Cuz that’s not normally me.
But it was me with BIPAP treatment, decent sleep, and no headache. Progress.
I would like to say I’ve been the same ever since, but I haven’t. A few weeks later, I had a particularly brutal day at work and I was clearly in need of different interventions than I was capable of making. Very unproductive, very angry, very aggressive, very nuclear. It’s improving, but it’s not night and day, more like a slow dawn with some bright rays of sunshine leaping out from between trees in a forest.
The weight has improved slightly under the BIPAP, dropped 10 of the 20 I gained, and hoping to see that continue.
But overall, the changes in my body killed just about everything I was working on across the board for all goals. The headaches, for example, have been a lot like those for people with head injuries, except that I know my functions will return later in the day or the next when the headache passes. Yet the fatigue and the headaches sapped any hope I had most days for making progress on anything. Some days it was just easier to go back to bed and wait it out.
I was making some progress again in early November, and then I got the cough from hell. I’ve had it before, as one of my coworkers reminded me. It started innocently enough, basically just a small cold that went away and came back a week later. Lots had it, including Jacob. But one of the benefits of a sleep apnea machine is that it has moisture options that blow into your nose all night and help keep things healthy.
Yet the cough lingered. So much so that I threw my ribs out. Twice. Very dry, very deep in my throat but not my chest. Just a dry tickle that would not go away. I had this once before about 2 years ago, and same prognosis and treatment. The infection was gone but the inflammation continued.

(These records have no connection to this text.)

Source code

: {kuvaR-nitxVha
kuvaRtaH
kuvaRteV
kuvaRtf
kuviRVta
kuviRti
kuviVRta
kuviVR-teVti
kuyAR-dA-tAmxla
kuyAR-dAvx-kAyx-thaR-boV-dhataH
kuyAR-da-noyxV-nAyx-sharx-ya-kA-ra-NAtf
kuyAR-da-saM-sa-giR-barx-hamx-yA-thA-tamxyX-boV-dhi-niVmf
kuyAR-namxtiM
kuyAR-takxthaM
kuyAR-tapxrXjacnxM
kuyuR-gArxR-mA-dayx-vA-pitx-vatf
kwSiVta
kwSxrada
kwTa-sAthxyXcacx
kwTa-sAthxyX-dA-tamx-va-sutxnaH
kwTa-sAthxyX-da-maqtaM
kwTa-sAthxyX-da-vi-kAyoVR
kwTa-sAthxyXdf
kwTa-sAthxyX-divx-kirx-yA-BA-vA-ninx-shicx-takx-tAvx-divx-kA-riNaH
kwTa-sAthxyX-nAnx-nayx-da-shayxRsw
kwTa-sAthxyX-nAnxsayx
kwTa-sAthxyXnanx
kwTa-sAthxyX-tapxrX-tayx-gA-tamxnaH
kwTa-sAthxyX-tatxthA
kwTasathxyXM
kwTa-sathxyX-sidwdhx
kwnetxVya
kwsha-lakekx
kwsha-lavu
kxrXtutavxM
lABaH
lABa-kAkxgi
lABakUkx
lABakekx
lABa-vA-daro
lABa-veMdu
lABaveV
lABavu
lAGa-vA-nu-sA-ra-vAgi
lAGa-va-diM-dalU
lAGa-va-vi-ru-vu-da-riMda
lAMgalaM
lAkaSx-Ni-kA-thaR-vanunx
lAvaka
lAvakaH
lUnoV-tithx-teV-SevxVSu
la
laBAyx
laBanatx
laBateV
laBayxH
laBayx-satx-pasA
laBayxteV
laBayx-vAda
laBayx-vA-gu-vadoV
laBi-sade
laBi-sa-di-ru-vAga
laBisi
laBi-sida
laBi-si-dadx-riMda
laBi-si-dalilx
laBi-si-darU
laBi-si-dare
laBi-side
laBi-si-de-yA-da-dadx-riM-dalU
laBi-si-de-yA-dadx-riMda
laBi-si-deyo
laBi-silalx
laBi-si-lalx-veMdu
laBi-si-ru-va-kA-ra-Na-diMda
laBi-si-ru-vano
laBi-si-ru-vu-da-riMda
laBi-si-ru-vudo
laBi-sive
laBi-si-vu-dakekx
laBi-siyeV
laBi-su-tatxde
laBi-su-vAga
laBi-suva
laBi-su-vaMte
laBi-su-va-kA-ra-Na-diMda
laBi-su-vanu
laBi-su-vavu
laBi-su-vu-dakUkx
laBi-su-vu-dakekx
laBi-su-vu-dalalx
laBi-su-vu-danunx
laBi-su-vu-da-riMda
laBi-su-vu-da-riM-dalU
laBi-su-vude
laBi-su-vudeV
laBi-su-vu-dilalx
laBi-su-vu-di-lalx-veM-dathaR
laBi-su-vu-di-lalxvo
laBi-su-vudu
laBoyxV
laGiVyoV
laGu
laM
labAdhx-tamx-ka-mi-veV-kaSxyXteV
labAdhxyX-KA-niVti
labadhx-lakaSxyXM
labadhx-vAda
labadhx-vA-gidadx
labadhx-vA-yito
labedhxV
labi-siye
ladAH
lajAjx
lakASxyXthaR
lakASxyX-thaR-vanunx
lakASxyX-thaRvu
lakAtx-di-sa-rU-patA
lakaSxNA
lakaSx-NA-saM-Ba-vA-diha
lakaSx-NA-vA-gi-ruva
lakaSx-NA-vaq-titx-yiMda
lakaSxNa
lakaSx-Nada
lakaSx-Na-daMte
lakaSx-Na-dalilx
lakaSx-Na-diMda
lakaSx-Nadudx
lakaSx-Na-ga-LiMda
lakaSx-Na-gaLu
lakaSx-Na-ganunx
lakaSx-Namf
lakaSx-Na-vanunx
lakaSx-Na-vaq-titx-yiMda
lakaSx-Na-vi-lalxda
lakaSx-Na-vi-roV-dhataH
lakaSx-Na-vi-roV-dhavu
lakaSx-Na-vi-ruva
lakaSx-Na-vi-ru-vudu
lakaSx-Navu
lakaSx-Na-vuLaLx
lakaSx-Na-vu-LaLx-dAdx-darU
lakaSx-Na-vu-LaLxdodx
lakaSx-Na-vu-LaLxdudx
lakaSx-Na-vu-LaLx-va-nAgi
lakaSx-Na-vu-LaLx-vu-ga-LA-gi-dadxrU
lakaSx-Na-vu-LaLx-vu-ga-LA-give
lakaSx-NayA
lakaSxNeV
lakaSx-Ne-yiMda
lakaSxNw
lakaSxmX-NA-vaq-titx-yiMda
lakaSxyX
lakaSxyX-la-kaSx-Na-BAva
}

So I had to take a steroid for the deep throat, a puffer for the upper throat, and keep it going for up to 6 weeks after the cold or flu are gone. Bloody hell. Mine took residence at the start of November and it was well into December before I could stop the steroid. I’m still using the regular puffer from time to time when I start to feel there’s a small rattle down there.
So 6 months of sleep treatments with my body going wonky from time to time as it adjusted (headaches, bloating, blah blah blah), and 7 weeks of the cough from hell, plus general stuff in there for regular aches / pains / colds / flu for the year.
All in all, I hated 2016. I said the only way out was through, and I had no idea how prophetic that was. I survived the year, and I am literally shocked that I made progress on any of my goals after March. I feel like I’ve got the sleep thing relatively under control, and while I’m not in the 98% that loses weight using it, I’ll be happy when I’m at least back down to my regular weight and can start fresh again at trying to reduce that further.
Over the last few months, I’ve even had to admit to Andrea a few times, “I don’t know if I can do activity x”, which was never the case before. But I worry about it more, and that is a good impetus for me for 2017. I’m a little worried about our trip to Mexico as I don’t normally do that well in heat, nor is it a great combo for my blood pressure, but I should be okay with the right balance to the day.
And I went skating today. A month ago, I suspected I might not be able to, but I did. It was a bit rough on my legs, but that wasn’t necessarily new. Just that I’ve been a bigger couch potato for the last 9 months and it’s time I got back into the game.
I have no idea what I’m going to do for my goals this year, but I have a small idea to keep it manageable. Realistic even. That will be new for me, when I normally go hog wild.
So maybe the glaring RED for my red goals might actually be a future motivator.
Hope springs eternal. Maybe that will be my new slogan for 2017.